How Betting Odds Work: Understanding 2-to-1

At 2-to-1 odds against, a winning bet on the underdog returns 2× the wager plus the original stake. Odds reflect perceived probability — bookmakers add margin so they profit regardless of outcome.

Betting odds express the relationship between risk and reward. "2-to-1 in favor of X" means X is expected to win, and betting against X (on the underdog) pays more. How 2-to-1 against works: - You bet 300,000 on the underdog - If the underdog wins: you get your original 300,000 back PLUS 600,000 in winnings (2× your bet) = 900,000 total - If the underdog loses: you lose your 300,000 The inverse (2-to-1 in favor — betting on the favorite): - You bet 300,000 on the favorite - If the favorite wins: you get your 300,000 back plus 150,000 (half your bet) = 450,000 total - If the favorite loses: you lose your 300,000 Why underdogs pay more: The odds reflect perceived probability.
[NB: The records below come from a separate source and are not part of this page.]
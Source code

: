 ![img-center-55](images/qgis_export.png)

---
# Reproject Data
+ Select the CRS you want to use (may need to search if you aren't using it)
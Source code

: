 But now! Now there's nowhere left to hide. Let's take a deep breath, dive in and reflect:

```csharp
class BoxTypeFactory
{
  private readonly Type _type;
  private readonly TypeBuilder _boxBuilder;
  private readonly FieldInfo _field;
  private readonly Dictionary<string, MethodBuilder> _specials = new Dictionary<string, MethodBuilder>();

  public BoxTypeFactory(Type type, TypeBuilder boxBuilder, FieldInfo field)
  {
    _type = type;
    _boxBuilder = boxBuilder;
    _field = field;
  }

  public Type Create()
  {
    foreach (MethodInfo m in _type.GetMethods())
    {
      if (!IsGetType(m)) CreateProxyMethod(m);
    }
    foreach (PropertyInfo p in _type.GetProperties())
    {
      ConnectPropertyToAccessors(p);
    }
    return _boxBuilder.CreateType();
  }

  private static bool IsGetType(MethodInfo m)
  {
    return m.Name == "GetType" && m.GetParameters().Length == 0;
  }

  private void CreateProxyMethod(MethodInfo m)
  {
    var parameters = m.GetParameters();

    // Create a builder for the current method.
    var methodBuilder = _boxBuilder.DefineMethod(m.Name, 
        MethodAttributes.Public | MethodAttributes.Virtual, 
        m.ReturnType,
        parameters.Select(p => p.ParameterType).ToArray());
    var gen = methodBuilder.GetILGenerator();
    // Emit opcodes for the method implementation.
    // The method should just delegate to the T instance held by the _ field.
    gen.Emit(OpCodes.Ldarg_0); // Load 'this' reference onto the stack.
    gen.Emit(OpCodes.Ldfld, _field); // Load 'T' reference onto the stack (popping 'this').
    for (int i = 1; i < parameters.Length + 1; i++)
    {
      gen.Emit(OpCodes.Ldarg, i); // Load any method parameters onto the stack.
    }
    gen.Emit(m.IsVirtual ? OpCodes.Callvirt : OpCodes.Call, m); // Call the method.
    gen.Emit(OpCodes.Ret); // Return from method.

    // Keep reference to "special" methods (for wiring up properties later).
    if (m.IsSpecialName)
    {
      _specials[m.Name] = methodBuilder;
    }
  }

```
At 2-to-1, the bookmaker believes the favorite wins about 67% of the time. You're rewarded for taking the riskier bet. The bookmaker's edge: Real odds include a margin (vigorish/vig). True 2-to-1 probability would be 66.7% vs 33.3%, but the bookmaker sets payouts so they profit regardless of the outcome — the total implied probability exceeds 100%.